> [WHAT THE TASK ASKS] Search the entries below for "Sunyoung" and copy each matching line.

(DATA FOR REVIEW begins)

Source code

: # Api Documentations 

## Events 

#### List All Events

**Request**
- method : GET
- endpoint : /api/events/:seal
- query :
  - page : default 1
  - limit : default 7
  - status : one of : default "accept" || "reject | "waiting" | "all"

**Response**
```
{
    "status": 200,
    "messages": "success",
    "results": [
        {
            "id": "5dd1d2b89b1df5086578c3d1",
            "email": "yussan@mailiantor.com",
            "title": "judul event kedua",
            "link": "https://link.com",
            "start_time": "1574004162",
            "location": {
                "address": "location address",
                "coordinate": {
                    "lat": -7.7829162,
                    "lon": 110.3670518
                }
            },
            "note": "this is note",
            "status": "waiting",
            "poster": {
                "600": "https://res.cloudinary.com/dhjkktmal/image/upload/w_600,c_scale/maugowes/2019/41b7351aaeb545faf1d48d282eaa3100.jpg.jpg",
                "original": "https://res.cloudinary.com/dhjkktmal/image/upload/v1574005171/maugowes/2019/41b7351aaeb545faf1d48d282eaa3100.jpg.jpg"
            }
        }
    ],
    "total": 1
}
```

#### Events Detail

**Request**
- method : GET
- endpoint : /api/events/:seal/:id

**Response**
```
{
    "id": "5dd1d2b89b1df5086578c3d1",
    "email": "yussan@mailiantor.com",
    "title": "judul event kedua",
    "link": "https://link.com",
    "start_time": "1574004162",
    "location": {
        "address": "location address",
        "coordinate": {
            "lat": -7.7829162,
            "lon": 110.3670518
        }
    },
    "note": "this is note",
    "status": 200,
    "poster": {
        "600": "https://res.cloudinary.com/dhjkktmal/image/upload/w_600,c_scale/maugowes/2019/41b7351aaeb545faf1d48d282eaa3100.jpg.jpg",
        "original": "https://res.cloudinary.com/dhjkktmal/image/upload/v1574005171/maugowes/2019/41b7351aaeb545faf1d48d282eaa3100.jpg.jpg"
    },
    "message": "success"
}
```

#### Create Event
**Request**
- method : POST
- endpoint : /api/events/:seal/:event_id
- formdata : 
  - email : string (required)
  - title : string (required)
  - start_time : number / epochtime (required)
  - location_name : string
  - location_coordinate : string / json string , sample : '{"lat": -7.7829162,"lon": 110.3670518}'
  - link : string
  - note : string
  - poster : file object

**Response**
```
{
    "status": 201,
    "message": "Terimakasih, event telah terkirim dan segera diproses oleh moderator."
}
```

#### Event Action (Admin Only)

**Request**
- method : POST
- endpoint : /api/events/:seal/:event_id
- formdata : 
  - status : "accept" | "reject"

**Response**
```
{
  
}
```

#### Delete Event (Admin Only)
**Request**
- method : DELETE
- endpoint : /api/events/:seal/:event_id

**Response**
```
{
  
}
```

(DATA FOR REVIEW ends)
(DATA FOR REVIEW begins)

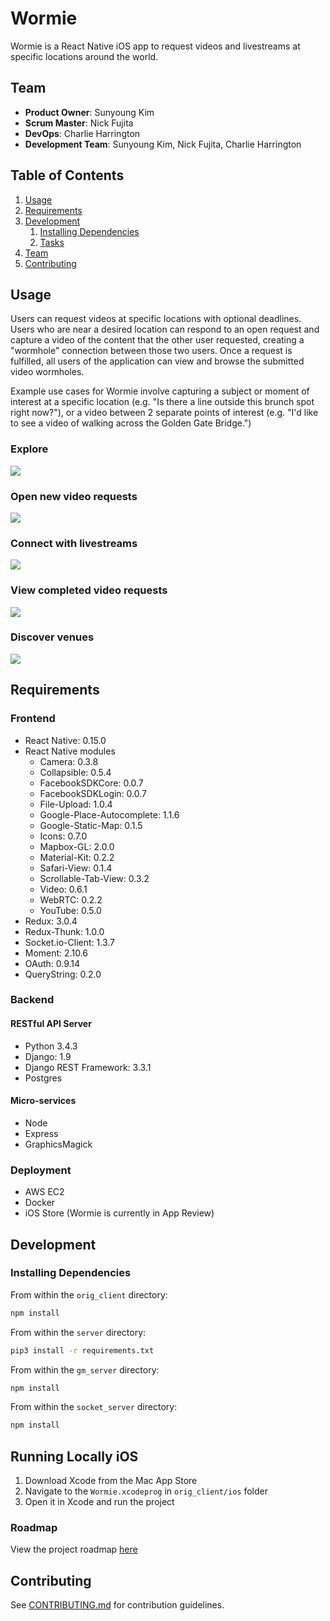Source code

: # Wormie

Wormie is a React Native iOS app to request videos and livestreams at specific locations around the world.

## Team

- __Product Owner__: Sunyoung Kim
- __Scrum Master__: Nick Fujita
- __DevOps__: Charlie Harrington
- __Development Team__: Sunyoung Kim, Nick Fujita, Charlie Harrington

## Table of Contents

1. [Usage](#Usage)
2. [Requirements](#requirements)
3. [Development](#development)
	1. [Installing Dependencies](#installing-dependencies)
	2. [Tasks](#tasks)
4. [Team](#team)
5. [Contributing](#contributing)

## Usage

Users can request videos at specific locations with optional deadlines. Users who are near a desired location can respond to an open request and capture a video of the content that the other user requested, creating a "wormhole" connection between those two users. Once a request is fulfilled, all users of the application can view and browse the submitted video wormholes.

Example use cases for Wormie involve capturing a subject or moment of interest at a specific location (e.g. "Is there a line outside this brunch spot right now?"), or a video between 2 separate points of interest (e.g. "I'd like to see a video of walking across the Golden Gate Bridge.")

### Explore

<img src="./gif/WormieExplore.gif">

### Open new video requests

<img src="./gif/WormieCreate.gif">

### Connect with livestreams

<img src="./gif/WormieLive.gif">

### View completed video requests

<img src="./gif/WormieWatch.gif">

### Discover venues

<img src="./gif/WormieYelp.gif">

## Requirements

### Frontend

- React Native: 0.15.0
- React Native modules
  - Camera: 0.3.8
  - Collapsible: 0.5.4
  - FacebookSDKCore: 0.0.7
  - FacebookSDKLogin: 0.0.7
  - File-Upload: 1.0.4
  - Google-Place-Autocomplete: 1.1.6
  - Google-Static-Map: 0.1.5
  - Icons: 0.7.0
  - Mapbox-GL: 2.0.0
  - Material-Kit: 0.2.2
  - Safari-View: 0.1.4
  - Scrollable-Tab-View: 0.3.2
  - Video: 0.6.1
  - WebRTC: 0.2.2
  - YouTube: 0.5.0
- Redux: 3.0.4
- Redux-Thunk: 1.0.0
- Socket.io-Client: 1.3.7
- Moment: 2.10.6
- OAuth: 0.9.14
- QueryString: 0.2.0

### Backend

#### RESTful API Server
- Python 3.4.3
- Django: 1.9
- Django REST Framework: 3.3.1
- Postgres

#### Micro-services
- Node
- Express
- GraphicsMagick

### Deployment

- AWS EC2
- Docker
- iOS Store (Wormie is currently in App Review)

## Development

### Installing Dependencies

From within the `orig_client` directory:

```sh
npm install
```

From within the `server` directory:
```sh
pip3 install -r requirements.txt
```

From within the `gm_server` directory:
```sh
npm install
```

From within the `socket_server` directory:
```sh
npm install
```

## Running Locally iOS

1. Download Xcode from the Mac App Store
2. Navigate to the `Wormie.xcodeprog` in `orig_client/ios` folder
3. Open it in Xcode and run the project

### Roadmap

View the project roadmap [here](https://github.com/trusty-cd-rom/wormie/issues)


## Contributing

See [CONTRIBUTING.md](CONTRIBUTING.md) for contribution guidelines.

(DATA FOR REVIEW ends)
(DATA FOR REVIEW begins)

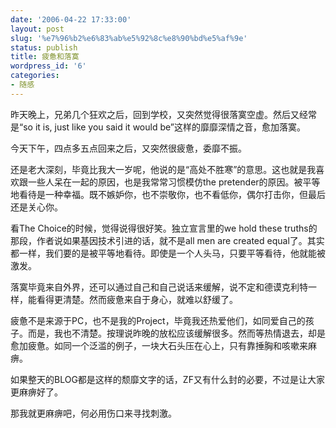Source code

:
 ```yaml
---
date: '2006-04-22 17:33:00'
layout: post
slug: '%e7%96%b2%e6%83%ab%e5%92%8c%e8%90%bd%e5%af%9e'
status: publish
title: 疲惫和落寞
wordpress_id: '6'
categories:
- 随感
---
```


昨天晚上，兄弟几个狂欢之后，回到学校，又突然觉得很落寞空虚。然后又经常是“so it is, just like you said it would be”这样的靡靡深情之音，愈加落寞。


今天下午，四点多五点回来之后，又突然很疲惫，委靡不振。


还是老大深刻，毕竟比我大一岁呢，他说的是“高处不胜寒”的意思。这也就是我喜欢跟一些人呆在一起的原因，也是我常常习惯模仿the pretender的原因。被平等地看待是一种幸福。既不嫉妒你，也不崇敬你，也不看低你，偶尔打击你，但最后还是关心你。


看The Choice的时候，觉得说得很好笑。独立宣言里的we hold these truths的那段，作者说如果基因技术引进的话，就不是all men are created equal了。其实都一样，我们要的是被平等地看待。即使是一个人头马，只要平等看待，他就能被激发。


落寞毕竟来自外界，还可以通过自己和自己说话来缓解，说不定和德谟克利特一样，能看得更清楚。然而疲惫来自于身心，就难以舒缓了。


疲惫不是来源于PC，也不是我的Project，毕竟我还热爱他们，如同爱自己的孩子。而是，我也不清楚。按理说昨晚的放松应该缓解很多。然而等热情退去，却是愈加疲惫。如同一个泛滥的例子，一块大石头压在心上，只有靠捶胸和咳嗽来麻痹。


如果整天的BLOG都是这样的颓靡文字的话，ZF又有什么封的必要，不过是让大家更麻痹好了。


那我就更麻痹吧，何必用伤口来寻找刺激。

(DATA FOR REVIEW ends)

> [YOUR RESPONSE]
- __Product Owner__: Sunyoung Kim
- __Development Team__: Sunyoung Kim, Nick Fujita, Charlie Harrington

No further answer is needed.